== Segment start ==
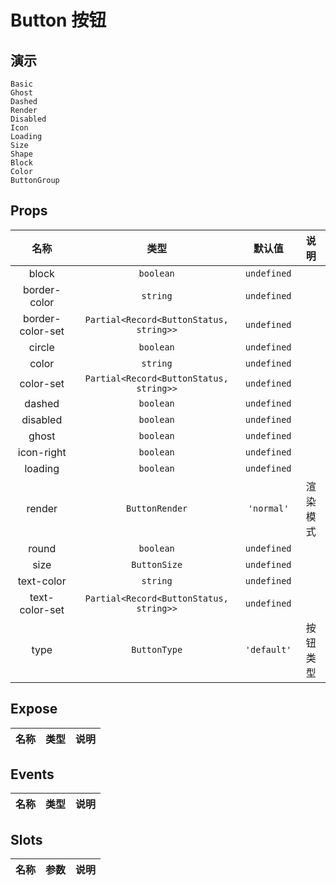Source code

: # Button 按钮

## 演示

```demo
Basic
Ghost
Dashed
Render
Disabled
Icon
Loading
Size
Shape
Block
Color
ButtonGroup
```

## Props

| 名称 | 类型 | 默认值 | 说明 |
| :---: | :---: | :---: | :---: |
| block | `boolean` | `undefined` |  |
| border-color | `string` | `undefined` |  |
| border-color-set | `Partial<Record<ButtonStatus, string>>` | `undefined` |  |
| circle | `boolean` | `undefined` |  |
| color | `string` | `undefined` |  |
| color-set | `Partial<Record<ButtonStatus, string>>` | `undefined` |  |
| dashed | `boolean` | `undefined` |  |
| disabled | `boolean` | `undefined` |  |
| ghost | `boolean` | `undefined` |  |
| icon-right | `boolean` | `undefined` |  |
| loading | `boolean` | `undefined` |  |
| render | <McTooltip content="'normal' \| 'text' \| 'link'">`ButtonRender`</McTooltip> | `'normal'` | 渲染模式 |
| round | `boolean` | `undefined` |  |
| size | `ButtonSize` | `undefined` |  |
| text-color | `string` | `undefined` |  |
| text-color-set | `Partial<Record<ButtonStatus, string>>` | `undefined` |  |
| type | <McTooltip content="'default' \| 'primary' \| 'success' \| 'warning' \| 'danger' \| 'custom'">`ButtonType`</McTooltip> | `'default'` | 按钮类型 |


## Expose

| 名称 | 类型 | 说明 |
| :---: | :---: | :---: |


## Events

| 名称 | 类型 | 说明 |
| :---: | :---: | :---: |


## Slots

| 名称 | 参数 | 说明 |
| :---: | :---: | :---: |

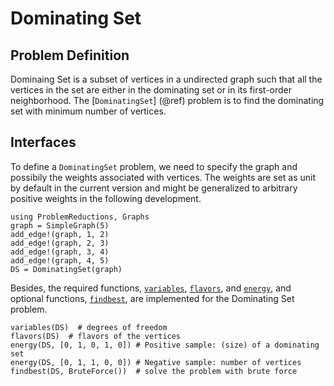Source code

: # Dominating Set

## Problem Definition
Dominaing Set is a subset of vertices in a undirected graph such that all the vertices in the set are either in the dominating set or in its first-order neighborhood. The [`DominatingSet`] (@ref) problem is to find the dominating set with minimum number of vertices.

## Interfaces
To define a `DominatingSet` problem, we need to specify the graph and possibily the weights associated with vertices. The weights are set as unit by default in the current version and might be generalized to arbitrary positive weights in the following development.
```@repl DominatingSet
using ProblemReductions, Graphs
graph = SimpleGraph(5)
add_edge!(graph, 1, 2)
add_edge!(graph, 2, 3)
add_edge!(graph, 3, 4)
add_edge!(graph, 4, 5)
DS = DominatingSet(graph)
```

Besides, the required functions, [`variables`](@ref), [`flavors`](@ref), and [`energy`](@ref), and optional functions, [`findbest`](@ref), are implemented for the Dominating Set problem.
```@repl DominatingSet
variables(DS)  # degrees of freedom
flavors(DS)  # flavors of the vertices
energy(DS, [0, 1, 0, 1, 0]) # Positive sample: (size) of a dominating set
energy(DS, [0, 1, 1, 0, 0]) # Negative sample: number of vertices
findbest(DS, BruteForce())  # solve the problem with brute force
```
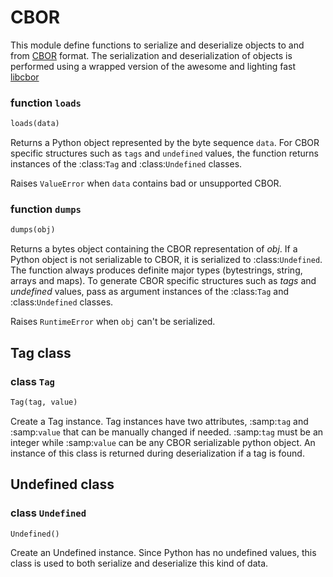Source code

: # CBOR

This module define functions to serialize and deserialize objects to and from [CBOR](http://cbor.io>) format.
The serialization and deserialization of objects is performed using a wrapped version of the awesome and lighting fast [libcbor](http://libcbor.org/)


### function `loads`
```python
loads(data)
```

Returns a Python object represented by the byte sequence `data`.
For CBOR specific structures such as `tags` and `undefined` values, 
the function returns instances of the :class:`Tag` and :class:`Undefined` classes.

Raises `ValueError` when `data` contains bad or unsupported CBOR.


### function `dumps`
```python
dumps(obj)
```
Returns a bytes object containing the CBOR representation of *obj*.
If a Python object is not serializable to CBOR, it is serialized to :class:`Undefined`.
The function always produces definite major types (bytestrings, string, arrays and maps).
To generate CBOR specific structures such as *tags* and *undefined* values, pass as argument instances
of the :class:`Tag` and :class:`Undefined` classes.

Raises `RuntimeError` when `obj` can't be serialized.


## Tag class

### class `Tag`
```python
Tag(tag, value)
```
Create a Tag instance. Tag instances have two attributes, :samp:`tag` and :samp:`value` that can be manually changed if needed.
:samp:`tag` must be an integer while :samp:`value` can be any CBOR serializable python object.
An instance of this class is returned during deserialization if a tag is found.


## Undefined class

### class `Undefined`
```python
Undefined()
```
Create an Undefined instance. Since Python has no undefined values, this class is used to both serialize and deserialize this kind of data.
== Segment end ==
Go through the data above and count the lines that hold "boolean". Respond with the number and no other words.

> **WRITTEN REPLY**: 8